You are presented with a set of 90 coins, appearing identical.

Actually, 89 of them are identical, but one has a different weight.

Using balance scales you have to find the odd coin,

paying $10 each time you use the scales.

What is the maximal (i.e. the worst case) cost to accomplish it?

With just 5 weighings we can find an odd coin from a total set of 120 coins.

Divide the 120 coins into 12 groups of size {1, 1, 1, 3, 3, 3, 9, 9, 9, 27, 27, 27}. This is three groups of each of the first four powers of three. Place one of each size group on the each side of the scale - {1,3,9,27} vs {1,3,9,27}. Record that weighing.

Now rotate the 27 coin groups - take the left group off, move the right group to the left, and move the group that was off onto the right. Record that weighing. If the weighing changed then the odd coin is in one of the groups of 27.

If one weighing was equal and the other was unequal then the odd coin is in the 27 coin group appearing only in the unequal weighing. If both weighings were unequal (weighted to different sides in this case) then the group with the fake is the 27 coin group that was in both weighings.

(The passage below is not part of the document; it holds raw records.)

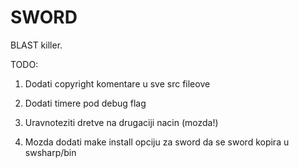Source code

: SWORD
=======

BLAST killer.

TODO:

1) Dodati copyright komentare u sve src fileove

2) Dodati timere pod debug flag

3) Uravnoteziti dretve na drugaciji nacin (mozda!)

4) Mozda dodati make install opciju za sword da se sword kopira u swsharp/bin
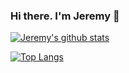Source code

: ### Hi there. I'm Jeremy 👋

[![Jeremy's github stats](https://github-readme-stats.vercel.app/api?username=jmion&count_private=true&show_icons=true&hide_rank=true&how_icons=true&include_all_commits=true&count_private=true)](https://github.com/jmion/github-readme-stats)

[![Top Langs](https://github-readme-stats.vercel.app/api/top-langs/?username=jmion&layout=compact&langs_count=10)](https://github.com/jmion/github-readme-stats)

<!--
**Jmion/Jmion** is a ✨ _special_ ✨ repository because its `README.md` (this file) appears on your GitHub profile.

Here are some ideas to get you started:

- 🔭 I’m currently working on ...
- 🌱 I’m currently learning ...
- 👯 I’m looking to collaborate on ...
- 🤔 I’m looking for help with ...
- 💬 Ask me about ...
- 📫 How to reach me: ...
- 😄 Pronouns: ...
- ⚡ Fun fact: ...
-->
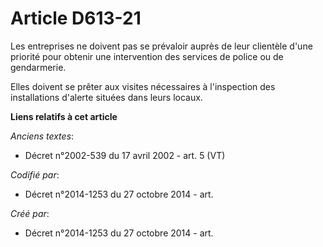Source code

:# Article D613-21

Les entreprises ne doivent pas se prévaloir auprès de leur clientèle d'une priorité pour obtenir une intervention des
services de police ou de gendarmerie.

Elles doivent se prêter aux visites nécessaires à l'inspection des installations d'alerte situées dans leurs locaux.

**Liens relatifs à cet article**

_Anciens textes_:

  - Décret n°2002-539 du 17 avril 2002 - art. 5 (VT)

_Codifié par_:

  - Décret n°2014-1253 du 27 octobre 2014 - art.

_Créé par_:

  - Décret n°2014-1253 du 27 octobre 2014 - art.
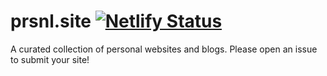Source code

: # prsnl.site [![Netlify Status](https://api.netlify.com/api/v1/badges/47d737a2-aac8-421e-af82-bf5f0855febf/deploy-status)](https://app.netlify.com/sites/angry-bhaskara-369fef/deploys)

A curated collection of personal websites and blogs. Please open an issue to submit your site!
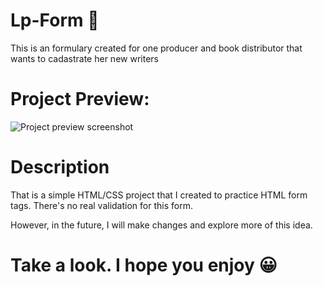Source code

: # Lp-Form 🌹
This is an formulary created for one producer and book distributor that wants to cadastrate her new writers

# Project Preview:
![Project preview screenshot](assets/img/screenshot)

# Description 
That is a simple HTML/CSS project that I created to practice HTML form tags. There's no real validation for this form.

However, in the future, I will make changes and explore more of this idea.

# Take a look. I hope you enjoy 😀
 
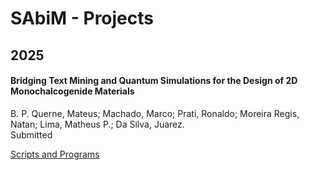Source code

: # SAbiM - Projects 


## 2025
<h4>Bridging Text Mining and Quantum Simulations for the Design of 2D Monochalcogenide Materials</h4>
</h6>B. P. Querne, Mateus; Machado, Marco; Prati, Ronaldo; Moreira Regis, Natan; Lima, Matheus P.; Da Silva, Juarez.</h6>
<br />
<h7>Submitted</h7>

[Scripts and Programs](2025-2D-Monochalcogenide)
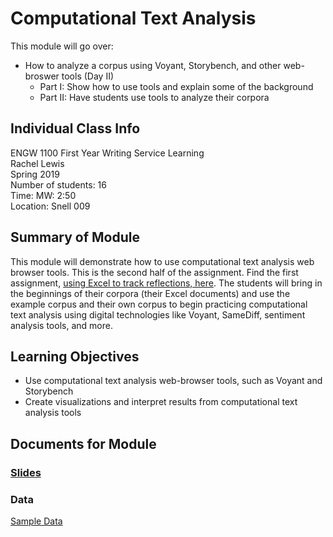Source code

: # Computational Text Analysis
This module will go over: 
- How to analyze a corpus using Voyant, Storybench, and other web-broswer tools (Day II)
	- Part I: Show how to use tools and explain some of the background
	- Part II: Have students use tools to analyze their corpora

## Individual Class Info
ENGW 1100 First Year Writing Service Learning
<br>
Rachel Lewis
<br>
Spring 2019<br>
Number of students: 16<br>
Time: MW: 2:50<br>
Location: Snell 009<br>

## Summary of Module
This module will demonstrate how to use computational text analysis web browser tools. This is the second half of the assignment. Find the first assignment, [using Excel to track reflections, here](https://github.com/NULabNortheastern/digitalassignmentshowcase/tree/master/intro_excel/fyw-spring2019-lewis). The students will bring in the beginnings of their corpora (their Excel documents) and use the example corpus and their own corpus to begin practicing computational text analysis using digital technologies like Voyant, SameDiff, sentiment analysis tools, and more. 

## Learning Objectives
- Use computational text analysis web-browser tools, such as Voyant and Storybench
- Create visualizations and interpret results from computational text analysis tools

## Documents for Module

### [Slides](https://github.com/NULabNortheastern/digitalassignmentshowcase/blob/master/text-analysis/sp19-lewis-engw1100-textanalysis/presentation.pdf)

### Data
[Sample Data](https://github.com/NULabNortheastern/digitalassignmentshowcase/tree/master/text-analysis/sp19-lewis-engw1100-textanalysis/data)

In either of these cases we know if the odd coin is light or heavy and can use the last three weighings to find it.

Finally, if the weighings are the same result (both left, both right, or both equal) then all 81 coins in the three 27 coin groups are normal coins. Now rotate the 9 coin groups.

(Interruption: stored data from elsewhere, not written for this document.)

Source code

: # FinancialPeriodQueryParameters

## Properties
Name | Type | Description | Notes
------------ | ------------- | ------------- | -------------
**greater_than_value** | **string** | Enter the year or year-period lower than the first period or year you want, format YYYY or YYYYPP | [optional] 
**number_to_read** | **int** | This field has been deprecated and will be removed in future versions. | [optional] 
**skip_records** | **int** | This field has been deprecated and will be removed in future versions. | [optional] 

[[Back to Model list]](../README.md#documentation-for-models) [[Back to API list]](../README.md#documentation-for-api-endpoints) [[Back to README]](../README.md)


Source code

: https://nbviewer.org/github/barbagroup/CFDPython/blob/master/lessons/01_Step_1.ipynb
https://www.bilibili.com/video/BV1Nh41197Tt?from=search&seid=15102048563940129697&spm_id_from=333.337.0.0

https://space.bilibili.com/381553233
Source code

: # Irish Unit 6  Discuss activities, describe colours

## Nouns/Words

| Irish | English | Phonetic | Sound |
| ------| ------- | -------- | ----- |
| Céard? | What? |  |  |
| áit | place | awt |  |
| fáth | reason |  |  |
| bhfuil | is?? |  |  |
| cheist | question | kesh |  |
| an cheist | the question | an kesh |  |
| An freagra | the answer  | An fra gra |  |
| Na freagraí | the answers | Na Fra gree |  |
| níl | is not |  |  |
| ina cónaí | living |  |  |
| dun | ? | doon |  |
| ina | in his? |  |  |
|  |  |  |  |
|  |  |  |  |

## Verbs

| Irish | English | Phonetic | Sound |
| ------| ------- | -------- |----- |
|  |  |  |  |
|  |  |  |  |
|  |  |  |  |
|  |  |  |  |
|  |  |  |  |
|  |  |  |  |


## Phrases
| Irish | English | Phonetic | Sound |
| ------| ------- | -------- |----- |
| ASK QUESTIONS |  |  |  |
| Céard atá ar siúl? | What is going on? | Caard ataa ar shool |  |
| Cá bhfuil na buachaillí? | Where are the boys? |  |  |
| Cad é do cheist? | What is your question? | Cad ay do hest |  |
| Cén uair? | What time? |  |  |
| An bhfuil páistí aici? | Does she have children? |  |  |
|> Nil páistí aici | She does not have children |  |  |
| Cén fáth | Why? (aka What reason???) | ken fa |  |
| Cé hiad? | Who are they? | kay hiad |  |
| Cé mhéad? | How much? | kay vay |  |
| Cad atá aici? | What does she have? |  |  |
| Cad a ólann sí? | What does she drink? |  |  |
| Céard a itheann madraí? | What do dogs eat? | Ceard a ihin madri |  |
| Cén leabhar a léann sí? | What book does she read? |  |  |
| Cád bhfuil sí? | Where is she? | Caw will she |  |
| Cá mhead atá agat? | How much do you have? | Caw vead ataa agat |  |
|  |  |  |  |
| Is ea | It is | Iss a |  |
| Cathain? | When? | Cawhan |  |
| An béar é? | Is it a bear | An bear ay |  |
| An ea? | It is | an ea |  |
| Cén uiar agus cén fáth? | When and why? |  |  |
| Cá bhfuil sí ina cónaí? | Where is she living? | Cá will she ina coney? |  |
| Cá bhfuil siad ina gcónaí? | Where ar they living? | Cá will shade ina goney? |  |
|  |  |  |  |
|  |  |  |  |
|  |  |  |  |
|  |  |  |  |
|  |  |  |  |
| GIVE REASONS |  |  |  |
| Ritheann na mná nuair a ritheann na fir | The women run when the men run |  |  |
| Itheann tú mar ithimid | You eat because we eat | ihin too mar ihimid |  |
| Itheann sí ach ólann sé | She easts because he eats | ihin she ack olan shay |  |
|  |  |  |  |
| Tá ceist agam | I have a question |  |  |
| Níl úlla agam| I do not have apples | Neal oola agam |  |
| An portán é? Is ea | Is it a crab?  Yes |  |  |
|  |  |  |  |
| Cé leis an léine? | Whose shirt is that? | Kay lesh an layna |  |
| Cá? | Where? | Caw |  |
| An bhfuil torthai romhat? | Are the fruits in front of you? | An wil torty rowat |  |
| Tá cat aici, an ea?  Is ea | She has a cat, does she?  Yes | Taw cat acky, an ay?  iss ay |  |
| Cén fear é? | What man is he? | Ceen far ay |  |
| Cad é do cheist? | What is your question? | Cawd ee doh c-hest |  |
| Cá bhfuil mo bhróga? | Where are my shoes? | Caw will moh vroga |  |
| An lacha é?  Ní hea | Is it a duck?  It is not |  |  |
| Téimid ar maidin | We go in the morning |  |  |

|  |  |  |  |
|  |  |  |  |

By similar logic, the odd coin is either found in one of the 9 coin groups or all 27 of those coins are normal coins and then 3 coin groups are next to look at.

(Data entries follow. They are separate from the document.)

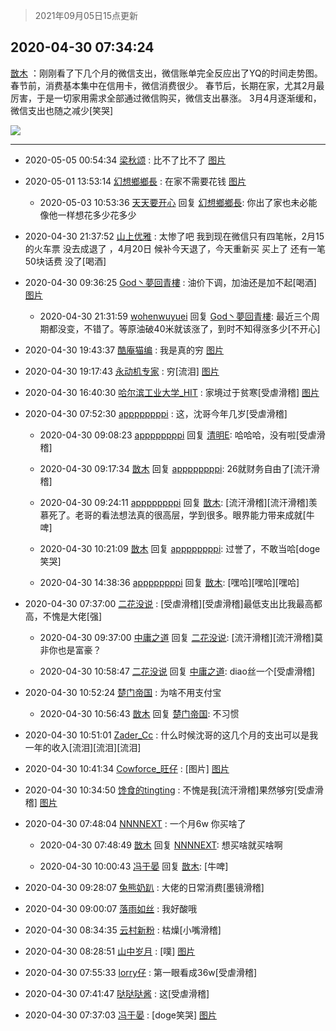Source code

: > 2021年09月05日15点更新
<link rel="stylesheet" href="https://cdn.jsdelivr.net/gh/taotie6/sampleJSON@main/css/photo_show.css">


 ## 2020-04-30 07:34:24 

 [㪚木](https://www.coolapk.com/feed/18474369?shareKey=MmUyMDJmY2VjMmM1NjEzMTc1NDY~) ：刚刚看了下几个月的微信支出，微信账单完全反应出了YQ的时间走势图。
春节前，消费基本集中在信用卡，微信消费很少。
春节后，长期在家，尤其2月最厉害，于是一切家用需求全部通过微信购买，微信支出暴涨。
3月4月逐渐缓和，微信支出也随之减少[笑哭] 

<div class="album">
<img class="img-item" src="http://image.coolapk.com/feed/2020/0430/07/1081091_bc373ec5_3263_9668@1080x1746.jpeg" />
</div>

 ------- 

- 2020-05-05 00:54:34 [梁秋颂](uid=1013744) : 比不了比不了 [图片](http://image.coolapk.com/feed/2020/0505/00/1013744_6ac29911_1273_6569@1080x1802.jpeg)

- 2020-05-01 13:53:14 [幻想鄉鄉長](uid=699581) : 在家不需要花钱 [图片](http://image.coolapk.com/feed/2020/0501/13/699581_df0cf473_2393_2259@1080x1920.jpeg)

    - 2020-05-03 10:53:36 [天天要开心](uid=3181027) 回复 [幻想鄉鄉長](uid=699581): 你出了家也未必能像他一样想花多少花多少 

- 2020-04-30 21:37:52 [山上优雅](uid=1388994) : 太惨了吧 我到现在微信只有四笔帐，2月15的火车票 没去成退了 ，4月20日 候补今天退了，今天重新买 买上了 还有一笔50块话费 没了[喝酒] 

- 2020-04-30 09:36:25 [God丶夢回青樓](uid=763708) : 油价下调，加油还是加不起[喝酒] [图片](http://image.coolapk.com/feed/2020/0430/09/763708_e9d96540_0583_8076@1440x3120.jpeg)

    - 2020-04-30 21:31:59 [wohenwuyuei](uid=1096665) 回复 [God丶夢回青樓](uid=763708): 最近三个周期都没变，不错了。等原油破40米就该涨了，到时不知得涨多少[不开心] 

- 2020-04-30 19:43:37 [酷庵猫编](uid=1755356) : 我是真的穷 [图片](http://image.coolapk.com/feed/2020/0430/19/1755356_e5632468_7017_0295@1080x2310.jpeg)

- 2020-04-30 19:17:43 [永动机专家](uid=508624) : 穷[流泪] [图片](http://image.coolapk.com/feed/2020/0430/19/508624_7a778af9_5462_2172@1080x2340.jpeg)

- 2020-04-30 16:40:30 [哈尔滨工业大学_HIT](uid=1948421) : 家境过于贫寒[受虐滑稽] [图片](http://image.coolapk.com/feed/2020/0430/16/1948421_697bb9d7_6024_7695@1080x2248.jpeg)

- 2020-04-30 07:52:30 [appppppppi](uid=1377925) : 这，沈哥今年几岁[受虐滑稽] 

    - 2020-04-30 09:08:23 [appppppppi](uid=1377925) 回复 [清明E](uid=1792072): 哈哈哈，没有啦[受虐滑稽] 

    - 2020-04-30 09:17:34 [㪚木](uid=1081091) 回复 [appppppppi](uid=1377925): 26就财务自由了[流汗滑稽] 

    - 2020-04-30 09:24:11 [appppppppi](uid=1377925) 回复 [㪚木](uid=1081091): [流汗滑稽][流汗滑稽]羡慕死了。老哥的看法想法真的很高层，学到很多。眼界能力带来成就[牛啤] 

    - 2020-04-30 10:21:09 [㪚木](uid=1081091) 回复 [appppppppi](uid=1377925): 过誉了，不敢当哈[doge笑哭] 

    - 2020-04-30 14:38:36 [appppppppi](uid=1377925) 回复 [㪚木](uid=1081091): [嘿哈][嘿哈][嘿哈] 

- 2020-04-30 07:37:00 [二花没说](uid=2284267) : [受虐滑稽][受虐滑稽]最低支出比我最高都高，不愧是大佬[强] 

    - 2020-04-30 09:37:00 [中庸之道](uid=2894334) 回复 [二花没说](uid=2284267): [流汗滑稽][流汗滑稽]莫非你也是富豪？ 

    - 2020-04-30 10:58:47 [二花没说](uid=2284267) 回复 [中庸之道](uid=2894334): diao丝一个[受虐滑稽] 

- 2020-04-30 10:52:24 [楚门帝国](uid=1551482) : 为啥不用支付宝 

    - 2020-04-30 10:56:43 [㪚木](uid=1081091) 回复 [楚门帝国](uid=1551482): 不习惯 

- 2020-04-30 10:51:01 [Zader_Cc](uid=1453125) : 什么时候沈哥的这几个月的支出可以是我一年的收入[流泪][流泪][流泪] 

- 2020-04-30 10:41:34 [Cowforce_旺仔](uid=2435306) : [图片] [图片](http://image.coolapk.com/feed/2020/0430/10/2435306_284adc94_4494_068@573x185.jpeg)

- 2020-04-30 10:34:50 [馋食的tingting](uid=1031786) : 不愧是我[流汗滑稽]果然够穷[受虐滑稽] [图片](http://image.coolapk.com/feed/2020/0430/10/1031786_547848ff_4089_1597@1440x2733.png)

- 2020-04-30 07:48:04 [NNNNEXT](uid=1290449) : 一个月6w 你买啥了 

    - 2020-04-30 07:48:49 [㪚木](uid=1081091) 回复 [NNNNEXT](uid=1290449): 想买啥就买啥啊 

    - 2020-04-30 10:00:43 [冯于晏](uid=2980763) 回复 [㪚木](uid=1081091): [牛啤] 

- 2020-04-30 09:28:07 [兔熊奶趴](uid=500948) : 大佬的日常消费[墨镜滑稽] 

- 2020-04-30 09:00:07 [落雨如丝](uid=171765) : 我好酸哦 

- 2020-04-30 08:34:35 [云村新粉](uid=809098) : 枯燥[小嘴滑稽] 

- 2020-04-30 08:28:51 [山中岁月](uid=2158518) : [噗] [图片](http://image.coolapk.com/feed/2020/0430/08/2158518_2bc1ac8e_6530_788@1080x2244.jpeg)

- 2020-04-30 07:55:33 [lorry仔](uid=1719958) : 第一眼看成36w[受虐滑稽] 

- 2020-04-30 07:41:47 [哒哒哒酱](uid=3456742) : 这[受虐滑稽] 

- 2020-04-30 07:37:03 [冯于晏](uid=2980763) : [doge笑哭] [图片](http://image.coolapk.com/feed/2020/0430/07/2980763_3423_2825@750x1334.jpg)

Finally if all the 27 coin groups, 9 coin groups, and 3 coin groups are all normal. That leaves one weighing to sort the last three single coins - but we already know the relative weight of two of them, so the last weighing finishes the task.

This algorithm is easily scalable such that w weighings will suffice to find an odd coin of unknown weight from a set of (3^w-3)/2 coins.